Does spatial aggregation of total nectar production lead to genetic structure?

Abstract

Abstract Spatial aggregation of plants of high nectar production, receiving an enhanced pollinator service is known to occur in Echium vulgare . Moreover, an emanating effect of nectar production on pollinator visits may occur, i.e. many pollinator visits may be observed around high nectar patches. Consequently, gene flow within patches of plants of high nectar production and their close neighbours may result in genetic structure. In this study, we investigated whether aggregation of total nectar production (nectar production per flower×number of flowers) and its emanating effect resulted in genetic structure in a natural E. vulgare population. We compared the spatial structure of total nectar production, pollinator visits and microsatellite markers using spatial autocorrelation analysis. Increased geitonogamy, caused by longer boutlengths in plants of high nectar production may generate genetic structure. We estimated selfing rates of plants of the highest and lowest total nectar production. Spatial aggregation of total nectar production occurred on a relatively small scale up to 2.83 m. A significant emanating correlation between total nectar production and pollinator visits was observed on a relatively large scale up to a 4.24 m.
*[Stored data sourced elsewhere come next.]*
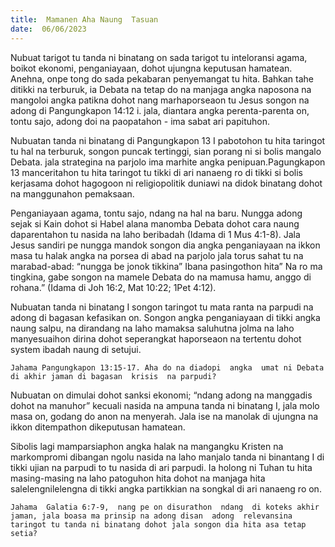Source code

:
 ```yaml
---
title:  Mamanen Aha Naung  Tasuan
date:  06/06/2023
---
```


Nubuat  tarigot tu tanda ni binatang on sada  tarigot tu inteloransi  agama, boikot ekonomi, penganiayaan, dohot  ujungna  keputusan hamatean. Anehna,  onpe  tong  do sada pekabaran  penyemangat tu hita. Bahkan  tahe ditikki  na terburuk, ia Debata na tetap do na manjaga  angka  naposona na mangoloi  angka  patikna dohot  nang  marhaporseaon tu Jesus songon na adong di Pangungkapon 14:12 i. jala, diantara  angka perenta-parenta  on, tontu sajo,  adong doi na paopatahon  -  ima sabat ari papituhon.

Nubuatan  tanda ni binatang di Pangungkapon 13 I pabotohon  tu hita taringot tu hal  na terburuk, songon  puncak tertinggi, sian  porang  ni si bolis  mangalo  Debata. jala strategina na parjolo ima marhite  angka  penipuan.Pagungkapon 13 manceritahon tu hita taringot tu tikki di ari nanaeng  ro di tikki si bolis kerjasama dohot  hagogoon ni religiopolitik duniawi na didok binatang dohot na manggunahon  pemaksaan.

Penganiayaan  agama, tontu sajo, ndang  na  hal  na   baru. Nungga  adong  sejak si Kain dohot si Habel alana   manomba  Debata  dohot  cara naung  daparentahon  tu nasida  na  laho  beribadah (Idama di 1 Mus 4:1-8). Jala Jesus  sandiri  pe  nungga mandok  songon  dia  angka  penganiayaan na ikkon  masa  tu halak  angka  na porsea di abad  na parjolo jala torus sahat tu na marabad-abad: “nungga be jonok tikkina” Ibana  pasingothon  hita” Na ro ma tingkina, gabe songon na mamele Debata do na mamusa hamu, anggo di rohana.” (Idama di Joh 16:2, Mat 10:22; 1Pet 4:12).

Nubuatan  tanda  ni binatang I songon  taringot tu mata ranta na parpudi na adong di bagasan kefasikan on. Songon  angka  penganiayaan di tikki  angka  naung  salpu, na dirandang  na laho  mamaksa saluhutna  jolma na laho  manyesuaihon  dirina dohot seperangkat  haporseaon na tertentu dohot  system  ibadah naung di setujui.

`Jahama Pangungkapon 13:15-17. Aha do na diadopi  angka  umat ni Debata di akhir jaman di bagasan  krisis  na parpudi?`

Nubuatan on dimulai  dohot  sanksi  ekonomi; “ndang  adong na manggadis dohot  na manuhor” kecuali nasida na  ampuna tanda ni binatang I, jala molo masa on,  godang do anon na menyerah.  Jala  ise na manolak di ujungna na ikkon  ditempathon dikeputusan  hamatean.

Sibolis lagi  mamparsiaphon angka  halak  na mangangku Kristen na markompromi dibangan  ngolu nasida  na  laho manjalo tanda ni binantang I di tikki ujian  na parpudi to tu nasida di ari parpudi. Ia holong  ni Tuhan tu hita masing-masing na laho  patoguhon hita dohot na manjaga hita salelengnilelengna di tikki angka partikkian  na songkal di ari nanaeng  ro on.

`Jahama  Galatia 6:7-9,  nang pe on disurathon  ndang  di koteks akhir jaman, jala boasa ma prinsip na adong disan  adong  relevansina taringot tu tanda ni binatang dohot jala songon dia hita asa tetap setia?`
Thus, around patches of high nectar production numbers of pollinator visits were relatively high, while few visits were observed around patches of low nectar production. Weak genetic structure was present on a small scale up to 2.20 m. This corresponded with the scale of aggregation of total nectar production. High gene flow around the patches of high nectar production seems to weaken genetic structure. This is supported by the relatively low selfing rates. The average selfing rate of the plants of highest nectar production was 8.8% and that of the plants of lowest nectar production 5.0%. Low gene flow within and around low nectar patches sustain a weak genetic structure or, conversely, may have caused it in the first instance. Results indicate the importance of spatial structure of nectar production for pollinator movement.